DESCRIPTION OF THE TASK
Where the line with "não foi preenchido." appears below, start writing out lines exactly, and finish with the line with "## Versionamento", which is included; write out nothing else.

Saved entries
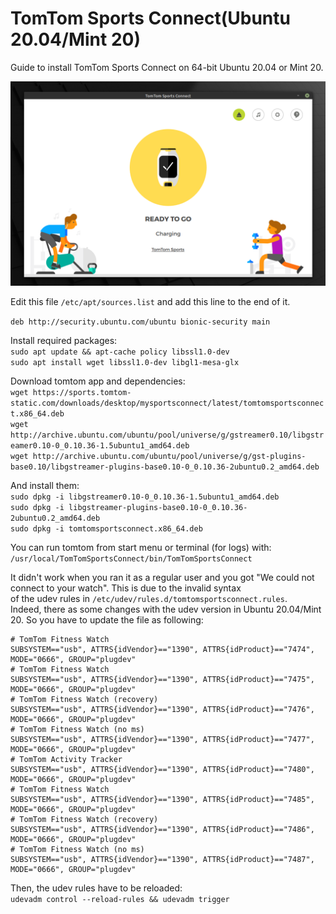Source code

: # TomTom Sports Connect(Ubuntu 20.04/Mint 20)<br />

Guide to install TomTom Sports Connect on 64-bit Ubuntu 20.04 or Mint 20.<br />

![](tomtom-sports-connect.png)

Edit this file `/etc/apt/sources.list` and add this line to the end of it.

`deb http://security.ubuntu.com/ubuntu bionic-security main`

Install required packages:<br />
`sudo apt update && apt-cache policy libssl1.0-dev`<br />
`sudo apt install wget libssl1.0-dev libgl1-mesa-glx`

Download tomtom app and dependencies:<br />
`wget https://sports.tomtom-static.com/downloads/desktop/mysportsconnect/latest/tomtomsportsconnect.x86_64.deb`<br />
`wget http://archive.ubuntu.com/ubuntu/pool/universe/g/gstreamer0.10/libgstreamer0.10-0_0.10.36-1.5ubuntu1_amd64.deb`<br />
`wget http://archive.ubuntu.com/ubuntu/pool/universe/g/gst-plugins-base0.10/libgstreamer-plugins-base0.10-0_0.10.36-2ubuntu0.2_amd64.deb`<br />

And install them:<br />
`sudo dpkg -i libgstreamer0.10-0_0.10.36-1.5ubuntu1_amd64.deb`<br />
`sudo dpkg -i libgstreamer-plugins-base0.10-0_0.10.36-2ubuntu0.2_amd64.deb`<br />
`sudo dpkg -i tomtomsportsconnect.x86_64.deb`<br />

You can run tomtom from start menu or terminal (for logs) with:<br />
`/usr/local/TomTomSportsConnect/bin/TomTomSportsConnect`<br />

It didn't work when you ran it as a regular user and you got "We could not connect to your watch". This is due to the invalid syntax <br />
of the udev rules in `/etc/udev/rules.d/tomtomsportsconnect.rules`. <br />
Indeed, there as some changes with the udev version in Ubuntu 20.04/Mint 20. So you have to update the file as following:<br />

    # TomTom Fitness Watch
    SUBSYSTEM=="usb", ATTRS{idVendor}=="1390", ATTRS{idProduct}=="7474", MODE="0666", GROUP="plugdev"
    # TomTom Fitness Watch
    SUBSYSTEM=="usb", ATTRS{idVendor}=="1390", ATTRS{idProduct}=="7475", MODE="0666", GROUP="plugdev" 
    # TomTom Fitness Watch (recovery)
    SUBSYSTEM=="usb", ATTRS{idVendor}=="1390", ATTRS{idProduct}=="7476", MODE="0666", GROUP="plugdev" 
    # TomTom Fitness Watch (no ms)
    SUBSYSTEM=="usb", ATTRS{idVendor}=="1390", ATTRS{idProduct}=="7477", MODE="0666", GROUP="plugdev" 
    # TomTom Activity Tracker
    SUBSYSTEM=="usb", ATTRS{idVendor}=="1390", ATTRS{idProduct}=="7480", MODE="0666", GROUP="plugdev" 
    # TomTom Fitness Watch
    SUBSYSTEM=="usb", ATTRS{idVendor}=="1390", ATTRS{idProduct}=="7485", MODE="0666", GROUP="plugdev" 
    # TomTom Fitness Watch (recovery)
    SUBSYSTEM=="usb", ATTRS{idVendor}=="1390", ATTRS{idProduct}=="7486", MODE="0666", GROUP="plugdev" 
    # TomTom Fitness Watch (no ms)
    SUBSYSTEM=="usb", ATTRS{idVendor}=="1390", ATTRS{idProduct}=="7487", MODE="0666", GROUP="plugdev"

Then, the udev rules have to be reloaded:<br />
`udevadm control --reload-rules && udevadm trigger`

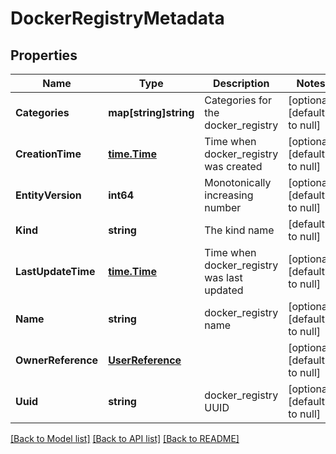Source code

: # DockerRegistryMetadata

## Properties
Name | Type | Description | Notes
------------ | ------------- | ------------- | -------------
**Categories** | **map[string]string** | Categories for the docker_registry | [optional] [default to null]
**CreationTime** | [**time.Time**](time.Time.md) | Time when docker_registry was created | [optional] [default to null]
**EntityVersion** | **int64** | Monotonically increasing number | [optional] [default to null]
**Kind** | **string** | The kind name | [default to null]
**LastUpdateTime** | [**time.Time**](time.Time.md) | Time when docker_registry was last updated | [optional] [default to null]
**Name** | **string** | docker_registry name | [optional] [default to null]
**OwnerReference** | [**UserReference**](user_reference.md) |  | [optional] [default to null]
**Uuid** | **string** | docker_registry UUID | [optional] [default to null]

[[Back to Model list]](../README.md#documentation-for-models) [[Back to API list]](../README.md#documentation-for-api-endpoints) [[Back to README]](../README.md)
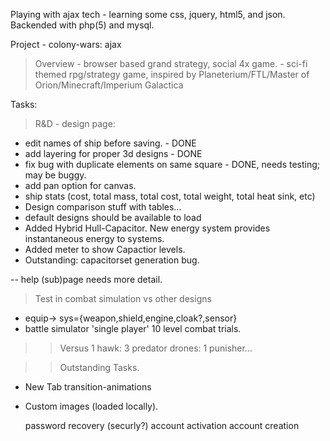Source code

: 
Playing with ajax tech - learning some css, jquery, html5, and json. 
Backended with php(5) and mysql.

Project - colony-wars: ajax 
> Overview - browser based grand strategy, social 4x game.
	- sci-fi themed rpg/strategy game, inspired by Planeterium/FTL/Master of Orion/Minecraft/Imperium Galactica 

Tasks: 
> R&D - design page:
- edit names of ship before saving. - DONE
- add layering for proper 3d designs - DONE
- fix bug with duplicate elements on same square - DONE, needs testing; may be buggy.
- add pan option for canvas. 
- ship stats (cost, total mass, total cost, total weight, total heat sink, etc)
- Design comparison stuff with tables...
- default designs should be available to load
- Added Hybrid Hull-Capacitor. New energy system provides instantaneous energy to systems.
- Added meter to show Capactior levels.
- Outstanding: capacitorset generation bug.



-- help (sub)page needs more detail.

> Test in combat simulation vs other designs
- equip-> sys={weapon,shield,engine,cloak?,sensor} 
- battle simulator 'single player' 10 level combat trials.
>> Versus 1 hawk: 3 predator drones: 1 punisher...

>> Outstanding Tasks.
- New Tab transition-animations
- Custom images (loaded locally).

	password recovery (securly?)
	account activation
	account creation

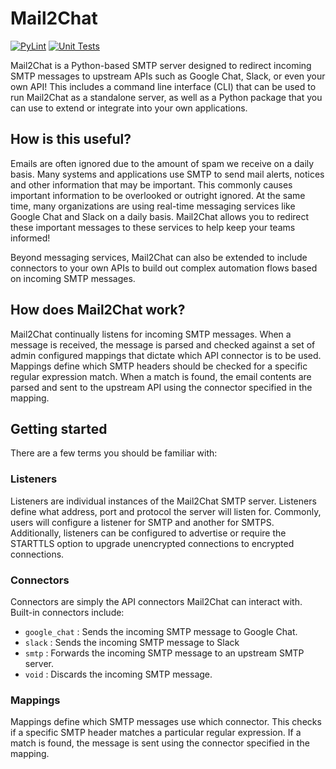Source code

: Mail2Chat
=========

[![PyLint](https://github.com/jaredhendrickson13/mail2chat/actions/workflows/pylint.yml/badge.svg)](https://github.com/jaredhendrickson13/mail2chat/actions/workflows/pylint.yml)
[![Unit Tests](https://github.com/jaredhendrickson13/mail2chat/actions/workflows/unittest.yml/badge.svg)](https://github.com/jaredhendrickson13/mail2chat/actions/workflows/unittest.yml/badge.svg)

Mail2Chat is a Python-based SMTP server designed to redirect incoming SMTP messages to upstream APIs such as
Google Chat, Slack, or even your own API! This includes a command line interface (CLI) that can be used to run
Mail2Chat as a standalone server, as well as a Python package that you can use to extend or integrate into your own
applications. 

## How is this useful? 
Emails are often ignored due to the amount of spam we receive on a daily basis. Many systems and applications use SMTP
to send mail alerts, notices and other information that may be important. This commonly causes important information to
be overlooked or outright ignored. At the same time, many organizations are using real-time messaging services like
Google Chat and Slack on a daily basis. Mail2Chat allows you to redirect these important messages to these services
to help keep your teams informed!

Beyond messaging services, Mail2Chat can also be extended to include connectors to your own APIs to build out complex
automation flows based on incoming SMTP messages.

## How does Mail2Chat work?
Mail2Chat continually listens for incoming SMTP messages. When a message is received, the message is parsed and checked
against a set of admin configured mappings that dictate which API connector is to be used. Mappings define which SMTP 
headers should be checked for a specific regular expression match. When a match is found, the email contents are parsed
and sent to the upstream API using the connector specified in the mapping.

## Getting started
There are a few terms you should be familiar with:

### Listeners
Listeners are individual instances of the Mail2Chat SMTP server. Listeners define what address, port and protocol the 
server will listen for. Commonly, users will configure a listener for SMTP and another for SMTPS. Additionally, 
listeners can be configured to advertise or require the STARTTLS option to upgrade unencrypted connections to encrypted
connections.

### Connectors
Connectors are simply the API connectors Mail2Chat can interact with. Built-in connectors include:
- `google_chat` : Sends the incoming SMTP message to Google Chat.
- `slack`       : Sends the incoming SMTP message to Slack
- `smtp`        : Forwards the incoming SMTP message to an upstream SMTP server.
- `void`        : Discards the incoming SMTP message.

### Mappings
Mappings define which SMTP messages use which connector. This checks if a specific SMTP header matches a particular
regular expression. If a match is found, the message is sent using the connector specified in the mapping.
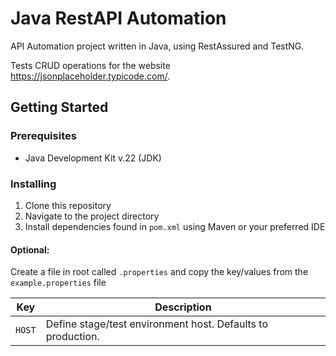 # Java RestAPI Automation

API Automation project written in Java, using RestAssured and TestNG.

Tests CRUD operations for the
website https://jsonplaceholder.typicode.com/.

## Getting Started

### Prerequisites

- Java Development Kit v.22 (JDK)

### Installing

1. Clone this repository
2. Navigate to the project directory
3. Install dependencies found in `pom.xml` using Maven or your preferred IDE

#### Optional:

Create a file in root called `.properties` and copy the key/values from the `example.properties` file

| Key    | Description                                                 |
|--------|-------------------------------------------------------------|
| `HOST` | Define stage/test environment host. Defaults to production. |

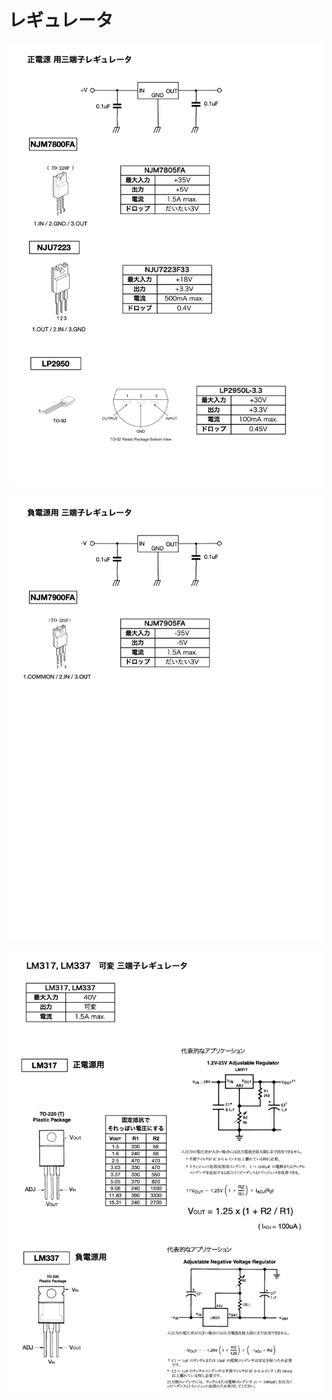 
# レギュレータ
![Regulators-01.png](./graffle/notebook-electronics/Regulators-01.png)

![Regulators-02.png](./graffle/notebook-electronics/Regulators-02.png)

![Regulators-03-LM317-LM337.png](./graffle/notebook-electronics/Regulators-03-LM317-LM337.png)

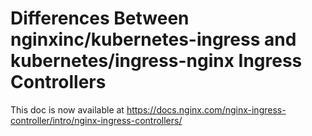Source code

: # Differences Between nginxinc/kubernetes-ingress and kubernetes/ingress-nginx Ingress Controllers

This doc is now available at https://docs.nginx.com/nginx-ingress-controller/intro/nginx-ingress-controllers/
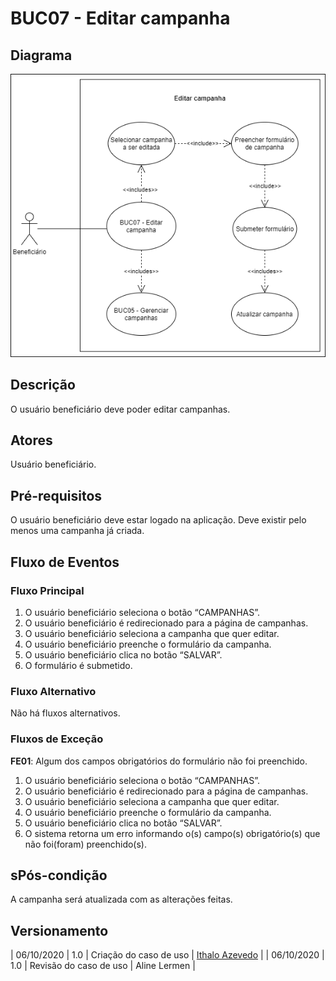 # BUC07 - Editar campanha

## Diagrama
![BUC07](../../../../assets/images/casosDeUso/BUC07.png)

## Descrição
O usuário beneficiário deve poder editar campanhas.

## Atores
Usuário beneficiário.

## Pré-requisitos
O usuário beneficiário deve estar logado na aplicação.
Deve existir pelo menos uma campanha já criada.

## Fluxo de Eventos

### Fluxo Principal
1. O usuário beneficiário seleciona o botão “CAMPANHAS”.
2. O usuário beneficiário é redirecionado para a página de campanhas.
3. O usuário beneficiário seleciona a campanha que quer editar.
4. O usuário beneficiário preenche o formulário da campanha.
5. O usuário beneficiário clica no botão “SALVAR”.
6. O formulário é submetido.

### Fluxo Alternativo
Não há fluxos alternativos.

### Fluxos de Exceção
**FE01**: Algum dos campos obrigatórios do formulário não foi preenchido.
1. O usuário beneficiário seleciona o botão “CAMPANHAS”.
2. O usuário beneficiário é redirecionado para a página de campanhas.
3. O usuário beneficiário seleciona a campanha que quer editar.
4. O usuário beneficiário preenche o formulário da campanha.
5. O usuário beneficiário clica no botão “SALVAR”.
6. O sistema retorna um erro informando o(s) campo(s) obrigatório(s) que não foi(foram) preenchido(s).


## sPós-condição
A campanha será atualizada com as alterações feitas.

## Versionamento
| 06/10/2020 | 1.0 | Criação do caso de uso | [Ithalo Azevedo](https://github.com/ithaloazevedo) |
| 06/10/2020 | 1.0 | Revisão do caso de uso | Aline Lermen |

FINISHED EXERCISE
**FE01**: Algum dos campos obrigatórios do formulário não foi preenchido.
1. O usuário beneficiário seleciona o botão “CAMPANHAS”.
2. O usuário beneficiário é redirecionado para a página de campanhas.
3. O usuário beneficiário seleciona a campanha que quer editar.
4. O usuário beneficiário preenche o formulário da campanha.
5. O usuário beneficiário clica no botão “SALVAR”.
6. O sistema retorna um erro informando o(s) campo(s) obrigatório(s) que não foi(foram) preenchido(s).


## sPós-condição
A campanha será atualizada com as alterações feitas.

## Versionamento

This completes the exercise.